For Aptasia, file fish is the best but have to remove after it has done its job otherwise it will eat your zoa polys. But then again depending on the size of your tank and amount of rocks in the tank whether its easy to catch the file fish.

______


----------



## appak

http://www.reefcentral.com/forums/showthread.php?t=191170

apparently bicolor angels will eat them. can't confirm from personal experience as i've never been "lucky" enough to get majanos.


----------



## Jeepcarpenter

I don't have any expierience with saltwater/reef but if all else fails, could always build a shock or fire probe, does involve having to get to each one over time though. Could always place something to block light like a shell; over them so they move, hopefully onto said shell (for easy removal). If you do go shock route, please make sure you know what you are doing or get someone who does. 

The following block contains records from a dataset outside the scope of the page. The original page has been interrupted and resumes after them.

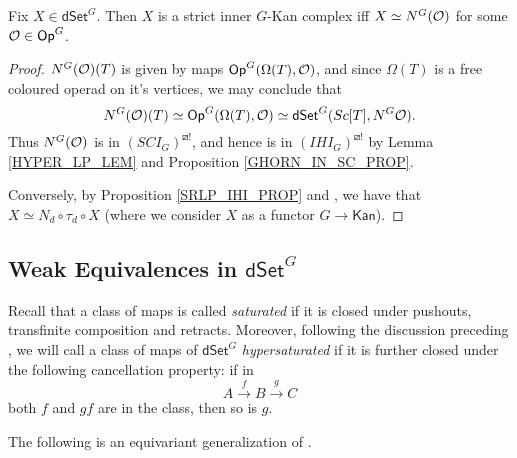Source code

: \documentclass[a4paper,10pt,draft]{article}%
\begin{document}
\begin{corollary}
      Fix $X \in \mathsf{dSet}^G$. Then
      $X$ is a strict inner $G$-Kan complex iff $X \simeq N^G(\mathcal{O})$ for some $\mathcal{O} \in \mathsf{Op}^G$.
\end{corollary}
\begin{proof}
      $N^G(\mathcal{O})(T)$ is given by maps $\mathsf{Op}^G(\Omega(T), \mathcal{O})$,
      and since $\Omega(T)$ is a free coloured operad on it's vertices, we may conclude that
      \begin{equation}
            N^G(\mathcal{O})(T) \simeq \mathsf{Op}^G(\Omega(T), \mathcal{O}) \simeq \mathsf{dSet}^G(Sc[T], N^G\mathcal{O}).
      \end{equation}
      Thus $N^G(\mathcal{O})$ is in $(SCI_G)^{\boxslash !}$, and hence is in $(IHI_G)^{\boxslash !}$
      by Lemma \ref{HYPER_LP_LEM} and Proposition \ref{GHORN_IN_SC_PROP}.

      Conversely, by Proposition \ref{SRLP_IHI_PROP} and \cite[Theorem 6.1, Proposition 6.10]{MW09}, we have that
      $X \simeq N_d \circ \tau_d \circ X$
      (where we consider $X$ as a functor $G \to \mathsf{Kan}$).
\end{proof}














\subsection{Weak Equivalences in $\mathsf{dSet}^G$}

Recall that a class of maps is called \textit{saturated}
if it is closed under pushouts, transfinite composition and retracts.
Moreover, following the discussion preceding \cite[Prop. 3.6.8]{HHM16}, we will call a class of maps of $\mathsf{dSet}^G$ \textit{hypersaturated} if it is further closed under the following cancellation property: if in
\[
A \xrightarrow{f} B \xrightarrow{g} C
\]
both $f$ and $gf$ are in the class, then so is $g$.

The following is an equivariant generalization of 
\cite[Props. 2.4 and 2.5]{CM13a}.
\end{document}
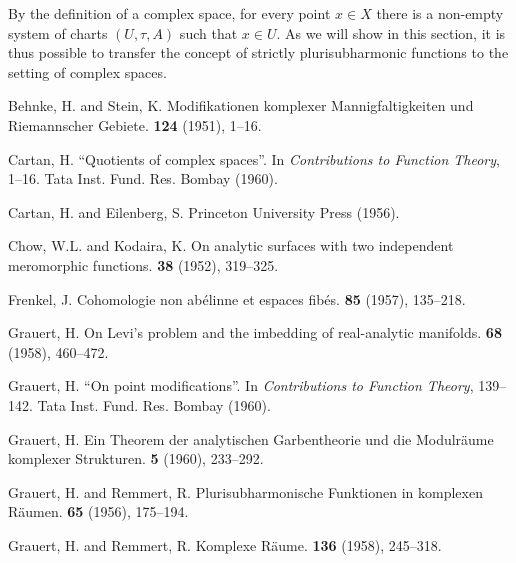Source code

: \documentclass{article}
\theoremstyle{plain}
\begin{document}
By the definition of a complex space, for every point $x\in X$ there is a non-empty system of charts $(U,\tau,A)$ such that $x\in U$.
As we will show in this section, it is thus possible to transfer the concept of strictly plurisubharmonic functions to the setting of complex spaces.



\nocite{*}

\begin{thebibliography}{20}

  {Behnke, H. and Stein, K.}
  \newblock Modifikationen komplexer Mannigfaltigkeiten und Riemannscher Gebiete.
   {\bf 124} (1951), 1--16.

  {Cartan, H.}
  \newblock ``Quotients of complex spaces''.
  \newblock In {\em Contributions to Function Theory}, 1--16.
  \newblock Tata Inst. Fund. Res. Bombay (1960).

  {Cartan, H. and Eilenberg, S.}
  \newblock Princeton University Press (1956).

  {Chow, W.L. and Kodaira, K.}
  \newblock On analytic surfaces with two independent meromorphic functions.
   {\bf 38} (1952), 319--325.

  {Frenkel, J.}
  \newblock Cohomologie non ab\'{e}linne et espaces fib\'{e}s.
   {\bf 85} (1957), 135--218.

  {Grauert, H.}
  \newblock On Levi's problem and the imbedding of real-analytic manifolds.
   {\bf 68} (1958), 460--472.

  {Grauert, H.}
  \newblock ``On point modifications''.
  \newblock In {\em Contributions to Function Theory}, 139--142.
  \newblock Tata Inst. Fund. Res. Bombay (1960).

  {Grauert, H.}
  \newblock Ein Theorem der analytischen Garbentheorie und die Modulr\"{a}ume komplexer Strukturen.
   {\bf 5} (1960), 233--292.

  {Grauert, H. and Remmert, R.}
  \newblock Plurisubharmonische Funktionen in komplexen R\"{a}umen.
   {\bf 65} (1956), 175--194.

  {Grauert, H. and Remmert, R.}
  \newblock Komplexe R\"{a}ume.
   {\bf 136} (1958), 245--318.


\end{thebibliography}
\end{document}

Sent from my iPhone using Tapatalk


----------



## Kooka

I will look into the angelfish for sure. There are a few butterflyfish that apparently also like to chow down on these things, but again they tend to munch on other soft corals as well. 

Manual eradication would be a PITA as the tank is 250 gallons and the anemones cover almost all available rock. Thanks everyone for your tips and suggestions, I'll update with any progress!


----------



## mmatt

Kooka said:


> I will look into the angelfish for sure. There are a few butterflyfish that apparently also like to chow down on these things, but again they tend to munch on other soft corals as well.
> 
> Manual eradication would be a PITA as the tank is 250 gallons and the anemones cover almost all available rock. Thanks everyone for your tips and suggestions, I'll update with any progress!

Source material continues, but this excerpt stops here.